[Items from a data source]
%%
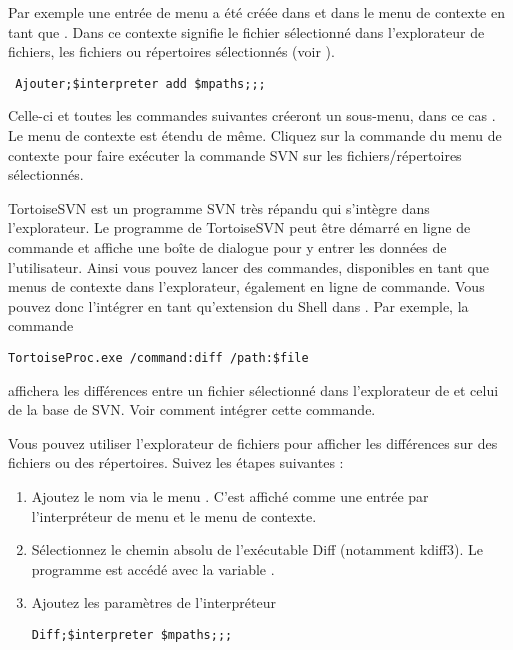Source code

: Par exemple une entrée de menu a été créée dans  et dans le menu de contexte en tant que . Dans ce contexte  signifie le fichier sélectionné dans l'explorateur de fichiers,  les fichiers ou répertoires sélectionnés (voir ).

\begin{lstlisting}
 Ajouter;$interpreter add $mpaths;;;
\end{lstlisting}

Celle-ci et toutes les commandes suivantes créeront un sous-menu, dans ce cas . Le menu de contexte est étendu de même. Cliquez sur la commande du menu de contexte pour faire exécuter la commande SVN  sur les fichiers/répertoires sélectionnés.

TortoiseSVN est un programme SVN très répandu qui s'intègre dans l'explorateur. Le programme  de TortoiseSVN peut être démarré en ligne de commande et affiche une boîte de dialogue pour y entrer les données de l'utilisateur. Ainsi vous pouvez lancer des commandes, disponibles en tant que menus de contexte dans l'explorateur, également en ligne de commande. Vous pouvez donc l'intégrer en tant qu'extension du Shell dans  \codeblocks. Par exemple, la commande

\begin{lstlisting}
TortoiseProc.exe /command:diff /path:$file
\end{lstlisting}

affichera les différences entre un fichier sélectionné dans l'explorateur de \codeblocks et celui de la base de SVN. Voir  comment intégrer cette commande.



Vous pouvez utiliser l'explorateur de fichiers pour afficher les différences sur des fichiers ou des répertoires. Suivez les étapes suivantes :

\begin{enumerate}
\item Ajoutez le nom via le menu . C'est affiché comme une entrée par l'interpréteur de menu et le menu de contexte.
\item Sélectionnez le chemin absolu de l'exécutable Diff (notamment kdiff3). Le programme est accédé avec la variable .
\item Ajoutez les paramètres de l'interpréteur
\begin{lstlisting}
Diff;$interpreter $mpaths;;;
\end{lstlisting}
\end{enumerate}

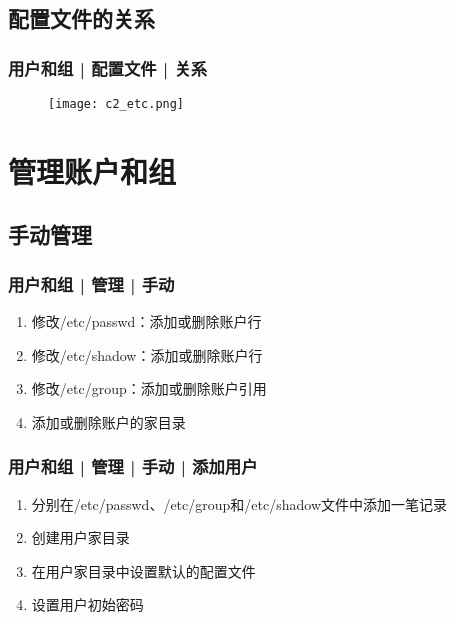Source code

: \subsection{配置文件的关系}
\begin{frame}
  \frametitle{用户和组 | 配置文件 | \alert{关系}}
  \begin{figure}
    \centering
    \texttt{[image: c2\_etc.png]}
  \end{figure}
\end{frame}

\section{管理账户和组}
\subsection{手动管理}
\begin{frame}
  \frametitle{用户和组 | 管理 | 手动}
  \begin{enumerate}
    \item 修改/etc/passwd：添加或删除账户行
    \item 修改/etc/shadow：添加或删除账户行
    \item 修改/etc/group：添加或删除账户引用
    \item 添加或删除账户的家目录
  \end{enumerate}
\end{frame}

\begin{frame}
  \frametitle{用户和组 | 管理 | 手动 | 添加用户}
  \begin{enumerate}
    \item 分别在/etc/passwd、/etc/group和/etc/shadow文件中添加一笔记录
    \item 创建用户家目录
    \item 在用户家目录中设置默认的配置文件
    \item 设置用户初始密码
  \end{enumerate}
\end{frame}


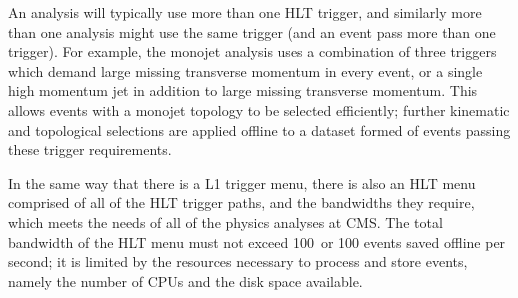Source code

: An analysis will typically use more than one \ac{HLT} trigger, and similarly more than one analysis might use the same trigger (and an event pass more than one trigger).
For example, the monojet analysis %
uses a combination of three triggers which demand large missing transverse momentum in every event, or a single high momentum jet in addition to large missing transverse momentum.
This allows events with a monojet topology to be selected efficiently; further kinematic and topological selections are applied offline to a dataset formed of events passing these trigger requirements.


In the same way that there is a \ac{L1} trigger menu, there is also an \ac{HLT} menu 
comprised of all of the \ac{HLT} trigger paths, and the bandwidths they require, which meets the needs of all of the physics analyses at \ac{CMS}.
The total bandwidth of the \ac{HLT} menu must not exceed 100~\Hz or 100 events saved offline per second; it is limited by the resources necessary to process and store events, namely the number of \ac{CPU}s and the disk space available.

\clearpage
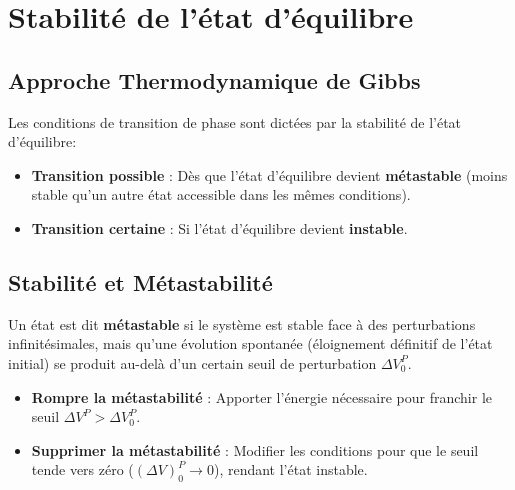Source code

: \documentclass[french]{yLectureNote}
\begin{document}







\section{Stabilité de l'état d'équilibre}
\subsection{Approche Thermodynamique de Gibbs}

\begin{proposition}
Les conditions de transition de phase sont dictées par la stabilité de l'état d'équilibre:
\begin{itemize}
    \item \textbf{Transition possible} : Dès que l'état d'équilibre devient \textbf{métastable} (moins stable qu'un autre état accessible dans les mêmes conditions).
    \item \textbf{Transition certaine} : Si l'état d'équilibre devient \textbf{instable}.
\end{itemize}
\end{proposition}




\subsection{Stabilité et Métastabilité}

\begin{definition}
Un état est dit \textbf{métastable} si le système est stable face à des perturbations infinitésimales, mais qu'une évolution spontanée (éloignement définitif de l'état initial) se produit au-delà d'un certain seuil de perturbation $\Delta V_0^P$.
\end{definition}


\begin{itemize}
    \item \textbf{Rompre la métastabilité} : Apporter l'énergie nécessaire pour franchir le seuil $\Delta V^P > \Delta V_0^P$.
    \item \textbf{Supprimer la métastabilité} : Modifier les conditions pour que le seuil tende vers zéro ($(\Delta V)_0^P \to 0$), rendant l'état instable.
\end{itemize}
\end{document}
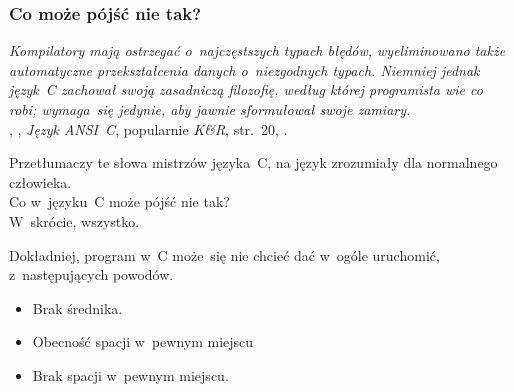 \documentclass[10pt,t]{beamer}
\begin{document}
\begin{frame}
  \frametitle{Co może pójść nie tak?}


  \textit{Kompilatory mają ostrzegać o~najczęstszych typach błędów,
    wyeliminowano także automatyczne przekształcenia danych o~niezgodnych
    typach. Niemniej jednak język~C zachował swoją zasadniczą filozofię,
    według której programista wie co robi; wymaga~się jedynie, aby jawnie
    sformułował swoje zamiary.} \\
  ,
  , \textit{Język ANSI~C}, popularnie
  \textit{K\&R}, str.~20,
  \parencite{Kernighan-Ritchie-Jezyk-ANSI-C-Pub-2004}.

  Przetłumaczy te słowa mistrzów języka~C, na język zrozumiały dla
  normalnego człowieka. \\
  Co w~języku~C może pójść nie tak? \\
  W~skrócie, wszystko.

  Dokładniej, program w~C może~się nie chcieć dać w~ogóle uruchomić,
  z~następujących powodów.

  \vspace{-0.5em}



  \begin{itemize}

  \item Brak średnika.

  \item Obecność spacji w~pewnym miejscu

  \item Brak spacji w~pewnym miejscu.

  \end{itemize}

\end{frame}
\end{document}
%%
### Exercise details
Your answer should consist of each line above in which "pewnym" appears.

### Result of the exercise
  \item Obecność spacji w~pewnym miejscu
  \item Brak spacji w~pewnym miejscu.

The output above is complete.